Saved entries:
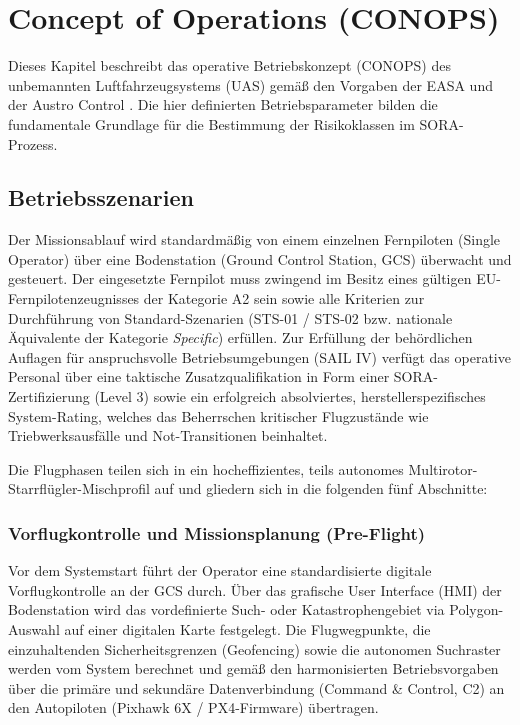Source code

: ﻿\chapter{Concept of Operations (CONOPS)}
\label{ch:conops}

Dieses Kapitel beschreibt das operative Betriebskonzept (CONOPS) des unbemannten Luftfahrzeugsystems (UAS) gemäß den Vorgaben der EASA \cite{easa_rules} und der Austro Control \cite{austrocontrol_sora}. 
Die hier definierten Betriebsparameter bilden die fundamentale Grundlage für die Bestimmung der Risikoklassen im SORA-Prozess.

\section{Betriebsszenarien}
\label{sec:betriebsszenarien}

Der Missionsablauf wird standardmäßig von einem einzelnen Fernpiloten (Single Operator) über eine Bodenstation (Ground Control Station, GCS) überwacht und gesteuert. 
Der eingesetzte Fernpilot muss zwingend im Besitz eines gültigen EU-Fernpilotenzeugnisses der Kategorie A2 sein sowie alle Kriterien zur Durchführung von Standard-Szenarien 
(STS-01 / STS-02 bzw. nationale Äquivalente der Kategorie \textit{Specific}) erfüllen. Zur Erfüllung der behördlichen Auflagen für anspruchsvolle Betriebsumgebungen (SAIL IV) 
verfügt das operative Personal über eine taktische Zusatzqualifikation in Form einer SORA-Zertifizierung (Level 3) sowie ein erfolgreich absolviertes, herstellerspezifisches System-Rating, 
welches das Beherrschen kritischer Flugzustände wie Triebwerksausfälle und Not-Transitionen beinhaltet.

Die Flugphasen teilen sich in ein hocheffizientes, teils autonomes Multirotor-Starrflügler-Mischprofil auf und gliedern sich in die folgenden fünf Abschnitte:

\subsection{Vorflugkontrolle und Missionsplanung (Pre-Flight)}
Vor dem Systemstart führt der Operator eine standardisierte digitale Vorflugkontrolle an der GCS durch. 
Über das grafische User Interface (HMI) der Bodenstation wird das vordefinierte Such- oder Katastrophengebiet via Polygon-Auswahl auf einer digitalen Karte festgelegt. 
Die Flugwegpunkte, die einzuhaltenden Sicherheitsgrenzen (Geofencing) sowie die autonomen Suchraster werden vom System berechnet und gemäß den harmonisierten Betriebsvorgaben \cite{easa_rules} über die primäre und 
sekundäre Datenverbindung (Command \& Control, C2) an den Autopiloten (Pixhawk 6X / PX4-Firmware) übertragen. 

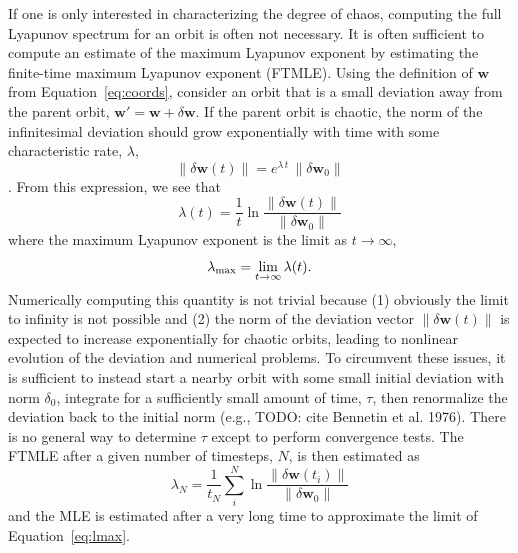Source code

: \documentclass[letterpaper,12pt,preprint]{aastex}
\newcommand{\bs}[1]{\boldsymbol{#1}}
\begin{document}
If one is only interested in characterizing the degree of chaos, computing the full Lyapunov spectrum for an orbit is often not necessary. It is often sufficient to compute an estimate of the maximum Lyapunov exponent by estimating the finite-time maximum Lyapunov exponent (FTMLE). Using the definition of $\boldsymbol{w}$ from Equation~\ref{eq:coords}, consider an orbit that is a small deviation away from the parent orbit, $\boldsymbol{w}' = \boldsymbol{w} + \delta\boldsymbol{w}$. If the parent orbit is chaotic, the norm of the infinitesimal deviation should grow exponentially with time with some characteristic rate, $\lambda$,
\begin{equation}
	\|\delta\boldsymbol{w}(t)\| = e^{\lambda \, t} \, \|\delta\boldsymbol{w}_0\|
\end{equation}
\citep[see, e.g.,][]{who?}. From this expression, we see that
\begin{equation}
	\lambda(t) = \frac{1}{t}\ln \frac{\|\delta \bs{w}(t)\|}{\|\delta \bs{w}_0\|} \label{eq:mle}
\end{equation}
where the maximum Lyapunov exponent is the limit as $t\rightarrow \infty$,
\begin{equation}
	\lambda_{\rm max} = \lim_{t\rightarrow\infty}\lambda(t). \label{eq:lmax}
\end{equation}
Numerically computing this quantity is not trivial because (1) obviously the limit to infinity is not possible and (2) the norm of the deviation vector $\|\delta \bs{w}(t)\|$ is expected to increase exponentially for chaotic orbits, leading to nonlinear evolution of the deviation and numerical problems. To circumvent these issues, it is sufficient to instead start a nearby orbit with some small initial deviation with norm $\delta_0$, integrate for a sufficiently small amount of time, $\tau$, then renormalize the deviation back to the initial norm (e.g., TODO: cite Bennetin et al. 1976). There is no general way to determine $\tau$ except to perform convergence tests.
The FTMLE after a given number of timesteps, $N$, is then estimated as
\begin{equation}
	\lambda_N = \frac{1}{t_N}\sum_i^N \ln \frac{\|\delta \bs{w}(t_i)\|}{\|\delta \bs{w}_0\|} \label{eq:ftmle}
\end{equation}
and the MLE is estimated after a very long time to approximate the limit of Equation~\ref{eq:lmax}.
\end{document}
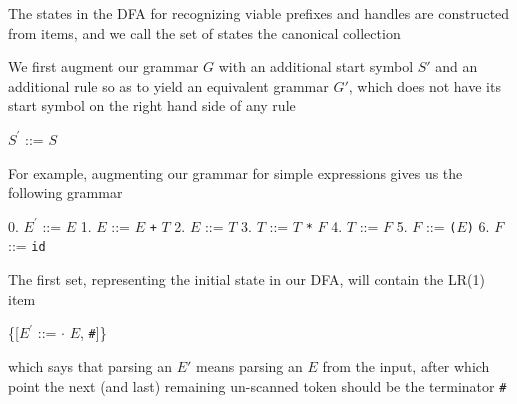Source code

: \documentclass[8pt,a4paper,compress,handout]{beamer}
\newcommand{\mm}[1]{$#1$}
\newcommand{\expo}[2]{$#1^{#2}$}
\newenvironment{spaced}
{
\smallskip
\hspace{.5cm}
\begin{minipage}[c]{\textwidth}
}
{
\end{minipage}
\smallskip
}
\begin{document}
\begin{frame}[fragile]
\pause

The states in the DFA for recognizing viable prefixes and handles are constructed from items, and we call the set of states the canonical collection

\pause
\bigskip

We first augment our grammar $G$ with an additional start symbol $S'$ and an additional rule so as to yield an equivalent grammar $G'$, which does not have its start symbol on the right hand side of any rule

\text{ }
\begin{spaced}
\begin{production}
\expo{S}{\prime} ::= \mm{S}
\end{production}
\end{spaced}

\pause

For example, augmenting our grammar for simple expressions gives us the following grammar

\text{ }
\begin{spaced}
\begin{production}
0. \expo{E}{\prime} ::= \mm{E}
1. \mm{E}  ::= \mm{E} \lstinline{+} \mm{T}
2. \mm{E}  ::= \mm{T}
3. \mm{T}  ::= \mm{T} \lstinline{*} \mm{F}
4. \mm{T}  ::= \mm{F}
5. \mm{F}  ::= \lstinline{(}\mm{E}\lstinline{)}
6. \mm{F}  ::= \lstinline{id}
\end{production}
\end{spaced}

\pause

The first set, representing the initial state in our DFA, will contain the LR(1) item

\text{ }
\begin{spaced}
\begin{production}
\{[\expo{E}{\prime} ::= \mm{\cdot} \mm{E}, \lstinline{#}]\}
\end{production}
\end{spaced}

\noindent which says that parsing an $E'$ means parsing an $E$ from the input, after which point the next (and last) remaining un-scanned token should be the terminator \lstinline{#}
\end{frame}
\end{document}
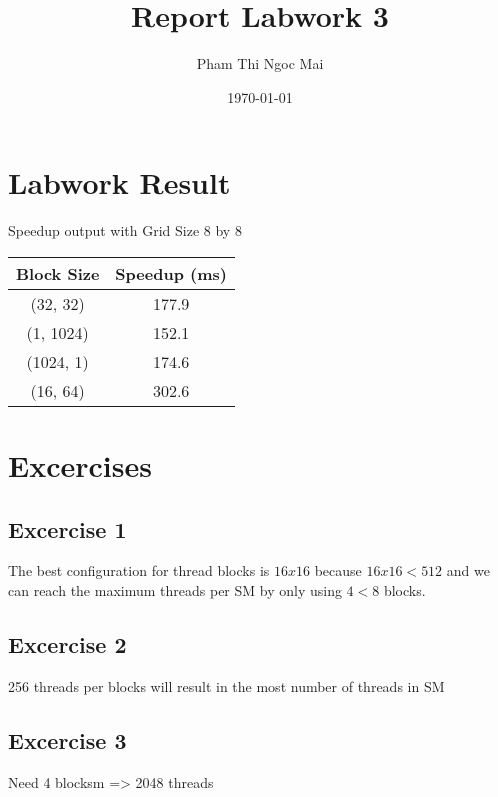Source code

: \documentclass{article}
\title{Report Labwork 3}
\author{Pham Thi Ngoc Mai}
\date{\today}
\begin{document}
\maketitle

\section{Labwork Result}
Speedup output with Grid Size 8 by 8
\begin{center}
    \begin{tabular}{c|c}
        Block Size & Speedup (ms)  \\
        \hline
        (32, 32) & 177.9 \\
        (1, 1024) & 152.1 \\
        (1024, 1) & 174.6 \\
        (16, 64) & 302.6
    \end{tabular}
\end{center}

\section{Excercises}
\subsection{Excercise 1}
The best configuration for thread blocks is $16x16$ because $16x16<512$ and we can reach the maximum threads per SM by only using $4<8$ blocks.

\subsection{Excercise 2}
256 threads per blocks will result in the most number of threads in SM

\subsection{Excercise 3}
Need 4 blocksm => 2048 threads
\end{document}

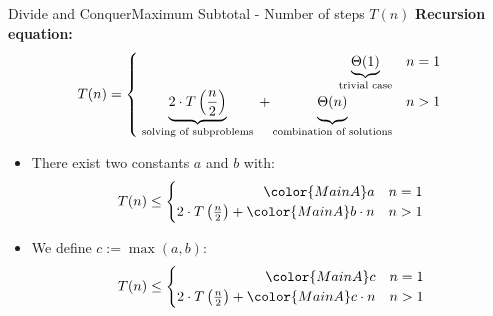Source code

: 



\begin{frame}{Divide and Conquer}{Maximum Subtotal - Number of steps $T(n)$}
  \textbf{Recursion equation:} 
  \begin{displaymath}
    T(n) = \begin{cases}
      \hfill \underbrace{\Theta(1)}_\text{trivial case} & n = 1\\
      \underbrace{2 \cdot T\left(\frac{n}{2}\right)}_\text{
        solving of subproblems
      } + \underbrace{
        \Theta(n)
        \vphantom{\left(\frac{n}{2}\right)}
      }_\text{combination of solutions} & n > 1
    \end{cases}
  \end{displaymath}
    \begin{itemize}
    \item<2->
      There exist two constants {\color{MainA}$a$} and {\color{MainA}$b$} with:
      \begin{displaymath}
        T(n) \leq \begin{cases}
          \hfill {\color{MainA}a} & n = 1\\
          2 \cdot T\left(\frac{n}{2}\right) + {\color{MainA}b} \cdot n & n > 1
        \end{cases}
      \end{displaymath}
    \item<3->
      We define {\color{MainA}$c := \max(a,b)$}:
      \begin{displaymath}
        T(n) \leq \begin{cases}
          \hfill {\color{MainA}c} & n = 1\\
          2 \cdot T\left(\frac{n}{2}\right) + {\color{MainA}c} \cdot n & n > 1
        \end{cases}
      \end{displaymath}
  \end{itemize}
\end{frame}

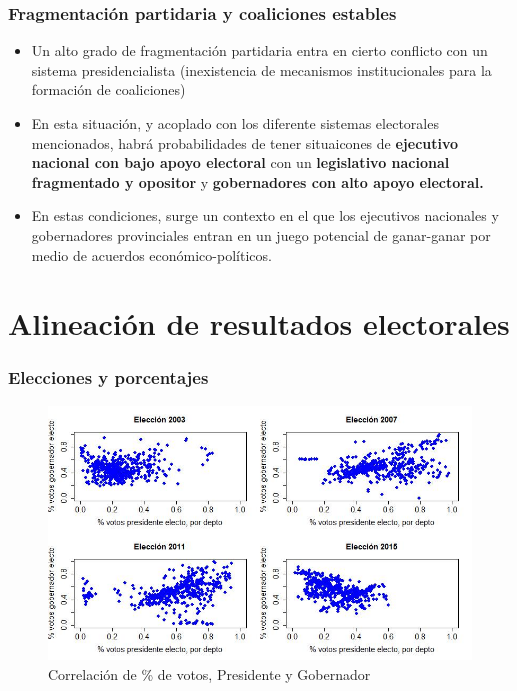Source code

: \documentclass[a4paper,handout,mathserif,final,xcolor=dvipsnames,twocolumn]{beamer}
\begin{document}
    \begin{frame}\frametitle{Fragmentación partidaria y coaliciones estables}
      \begin{itemize}\itemsep 10pt
        \item Un alto grado de fragmentación partidaria entra en
          cierto conflicto con un sistema presidencialista
          (inexistencia de mecanismos institucionales para la
          formación de coaliciones)
          \item En esta situación, y acoplado con los diferente
            sistemas electorales mencionados, habrá probabilidades de
            tener situaicones de \textbf{ejecutivo nacional con bajo
              apoyo electoral} con un
            \textbf{legislativo nacional fragmentado y opositor} y \textbf{gobernadores
              con alto apoyo electoral.}
            \item En estas condiciones, surge un contexto en el que
              los ejecutivos nacionales y gobernadores provinciales
              entran en un juego potencial de ganar-ganar por medio de
              acuerdos económico-políticos. 
            \end{itemize}
      \end{frame}

      
\section{Alineación de resultados electorales}
          
\begin{frame}\frametitle{Elecciones y porcentajes}
  \begin{figure}[htbp]
    \centering \vspace{-0.5cm}
    \includegraphics[scale=0.375]{correlacion2}
    \caption{Correlación de \% de votos, Presidente y Gobernador}
    \label{fig:1}
  \end{figure}
\end{frame}
\end{document}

### Action item
Copy every line of the entries in which "gobernadores" can be found.

### Reply
            \textbf{legislativo nacional fragmentado y opositor} y \textbf{gobernadores
              los ejecutivos nacionales y gobernadores provinciales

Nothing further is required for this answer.